As shown in FIGS. 1 and 2, the valve body 10 is formed with a pilot passage 31. The pilot passage 31 is provided with an electromagnetic on/off valve (hereafter, simply referred to as an electromagnetic valve) 32 for opening operation of the operation check valve 21 at the time of downward movement of the lift cylinder 3. One end of the pilot passage 31 is communicated with a pilot chamber 24 of the operation check valve 21, and the other end thereof is communicated with a part of the main passage 12 which is located between the spool valve 11 and the operation check valve 21.

The electromagnetic valve 32 is designed to be open such that a ball valve 32b is moved apart from the seat when a solenoid 32a is energized, and closed such that the ball valve 32b is depressed onto the seat by a spring 32c when the solenoid is non-energized. Further, it is set such that it is energized only when a key switch is in an on-state and the spool valve 11 is operated to be in the downward movement position, and it is not energized in other conditions including an off-state of the key switch.

The main passage 12 is formed with another orifice 26 (hereafter, referred to as a second orifice) that is located between a communicated part 12b to the pilot passage 31 and the operation check valve 21 and that is larger in passage area than the first orifice 23.

In this embodiment adapted or directed to the battery type forklift, a motor (not shown in the drawings) for driving the pump 13 is activated based on a detection signal of spool position detecting limit switches 16U and 16D that detect operation of the spool 11a from the illustrated neutral position to the upward movement position or the downward movement position.

Therefore, if the spool 11a is operated to be in the upward movement position so that the main passage 12 is communicated with the pump passage 13a, the pressure of the working oil supplied from the hydraulic pump 13 acts on a corn portion 22a of the puppet 22. At this time, since the electromagnetic valve 32 is closed, the pressure causes the working oil within the pilot chamber 24 to flow out from the first orifice 23 through the main passage 12 to the bottom chamber of the lift cylinder 3 to open the puppet 22. After the opening, the presence of the first orifice 23 prevents the pressure within the pilot chamber 24 from reaching the pump pressure and keeps the opening state of the puppet 22. Accordingly, the fork 2 is moved upward together with the lift cylinder 3.

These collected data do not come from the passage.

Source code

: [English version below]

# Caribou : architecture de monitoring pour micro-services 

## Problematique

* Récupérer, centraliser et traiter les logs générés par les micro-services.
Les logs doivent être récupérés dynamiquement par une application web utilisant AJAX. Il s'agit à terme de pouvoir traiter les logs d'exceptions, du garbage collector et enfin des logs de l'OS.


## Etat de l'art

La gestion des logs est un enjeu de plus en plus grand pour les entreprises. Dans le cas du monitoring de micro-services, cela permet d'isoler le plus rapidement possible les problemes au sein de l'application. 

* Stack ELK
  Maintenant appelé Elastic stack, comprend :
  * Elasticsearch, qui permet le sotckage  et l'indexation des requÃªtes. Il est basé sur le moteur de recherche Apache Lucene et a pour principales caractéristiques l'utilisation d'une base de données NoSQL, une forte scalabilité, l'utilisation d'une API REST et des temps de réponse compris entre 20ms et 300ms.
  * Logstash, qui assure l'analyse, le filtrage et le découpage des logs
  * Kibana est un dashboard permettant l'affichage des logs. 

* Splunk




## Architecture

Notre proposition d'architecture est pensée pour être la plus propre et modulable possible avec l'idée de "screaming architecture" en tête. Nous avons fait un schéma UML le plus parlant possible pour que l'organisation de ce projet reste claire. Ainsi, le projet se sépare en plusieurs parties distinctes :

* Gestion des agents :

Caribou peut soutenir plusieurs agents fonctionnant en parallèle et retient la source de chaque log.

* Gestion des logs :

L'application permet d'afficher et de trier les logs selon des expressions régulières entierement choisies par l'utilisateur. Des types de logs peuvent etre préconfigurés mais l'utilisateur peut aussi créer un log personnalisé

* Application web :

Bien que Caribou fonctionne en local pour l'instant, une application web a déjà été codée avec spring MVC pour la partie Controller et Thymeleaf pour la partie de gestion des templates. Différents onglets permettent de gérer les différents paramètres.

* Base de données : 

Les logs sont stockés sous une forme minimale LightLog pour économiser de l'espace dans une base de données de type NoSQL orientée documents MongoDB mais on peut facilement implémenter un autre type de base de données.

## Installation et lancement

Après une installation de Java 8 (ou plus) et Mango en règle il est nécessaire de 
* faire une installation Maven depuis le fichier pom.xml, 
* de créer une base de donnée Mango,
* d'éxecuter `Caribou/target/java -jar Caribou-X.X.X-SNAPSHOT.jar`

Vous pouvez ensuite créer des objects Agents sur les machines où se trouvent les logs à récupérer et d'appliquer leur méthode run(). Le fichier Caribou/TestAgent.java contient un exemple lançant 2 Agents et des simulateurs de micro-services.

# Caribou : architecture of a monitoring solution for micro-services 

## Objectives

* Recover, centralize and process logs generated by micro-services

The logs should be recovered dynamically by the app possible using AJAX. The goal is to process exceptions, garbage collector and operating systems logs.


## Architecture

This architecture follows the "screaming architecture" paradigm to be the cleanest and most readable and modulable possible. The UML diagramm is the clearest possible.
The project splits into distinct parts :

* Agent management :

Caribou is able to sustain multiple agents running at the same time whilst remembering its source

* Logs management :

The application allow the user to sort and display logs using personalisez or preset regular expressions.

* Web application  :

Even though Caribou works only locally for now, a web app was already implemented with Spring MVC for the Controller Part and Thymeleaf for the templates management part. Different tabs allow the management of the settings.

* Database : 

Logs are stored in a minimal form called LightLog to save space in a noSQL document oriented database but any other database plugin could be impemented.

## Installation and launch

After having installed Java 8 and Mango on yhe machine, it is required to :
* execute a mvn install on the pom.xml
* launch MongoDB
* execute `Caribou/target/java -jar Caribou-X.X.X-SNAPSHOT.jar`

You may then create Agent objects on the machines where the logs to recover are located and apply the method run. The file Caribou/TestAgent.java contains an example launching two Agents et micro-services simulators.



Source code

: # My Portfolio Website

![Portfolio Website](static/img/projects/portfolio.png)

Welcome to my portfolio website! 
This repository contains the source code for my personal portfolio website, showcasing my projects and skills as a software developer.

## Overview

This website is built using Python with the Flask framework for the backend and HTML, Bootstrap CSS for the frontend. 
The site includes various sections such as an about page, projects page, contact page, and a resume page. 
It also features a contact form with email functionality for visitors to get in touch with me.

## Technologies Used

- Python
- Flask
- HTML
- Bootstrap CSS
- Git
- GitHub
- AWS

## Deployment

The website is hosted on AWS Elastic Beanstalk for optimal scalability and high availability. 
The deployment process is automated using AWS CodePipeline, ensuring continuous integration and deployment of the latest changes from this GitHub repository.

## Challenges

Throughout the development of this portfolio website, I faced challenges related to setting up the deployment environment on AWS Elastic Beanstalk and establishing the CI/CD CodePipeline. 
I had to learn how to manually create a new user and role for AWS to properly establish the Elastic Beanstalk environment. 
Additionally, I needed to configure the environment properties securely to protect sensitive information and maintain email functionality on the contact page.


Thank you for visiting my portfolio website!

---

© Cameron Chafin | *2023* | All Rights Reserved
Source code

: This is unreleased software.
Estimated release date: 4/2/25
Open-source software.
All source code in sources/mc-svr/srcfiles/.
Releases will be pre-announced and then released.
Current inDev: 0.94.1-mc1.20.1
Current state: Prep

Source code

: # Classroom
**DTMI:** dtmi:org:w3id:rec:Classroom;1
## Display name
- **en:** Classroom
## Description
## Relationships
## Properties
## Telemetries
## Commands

If the spool 11a is returned to the neutral position after the upward movement, the operation check valve 21 is closed so as to hold the fork 2 at the upwardly moved position.

If the spool 11a is operated to be in the downward movement position, the main passage 12 is communicated with the tank passage 14a. At this time, since the electromagnetic valve 32 is energized to be opened, the pilot passage 31 is communicated with the main passage 12. Therefore, the working oil within the lift cylinder 3 flows out from the first orifice 23 through the pilot chamber 24, the pilot passage 31 and the electromagnetic valve 32 to the main passage 12. Concurrently, a pressure difference is generated between the upstream side and the downstream side of the first orifice 23. That is, the pressure in the main passage 12 side becomes higher than that in the pilot chamber 24.

For this reason, as shown in FIG. 3, the puppet 22 is depressed and opened against the spring 25 by the pressure acting on a surface of the corn portion 22a which faces the main passage 12. Consequently, the puppet 22 is opened, and the working oil within the lift cylinder 3 flows out to the tank 14 so that the fork 2 is moved downwardly together with the lift cylinder 3.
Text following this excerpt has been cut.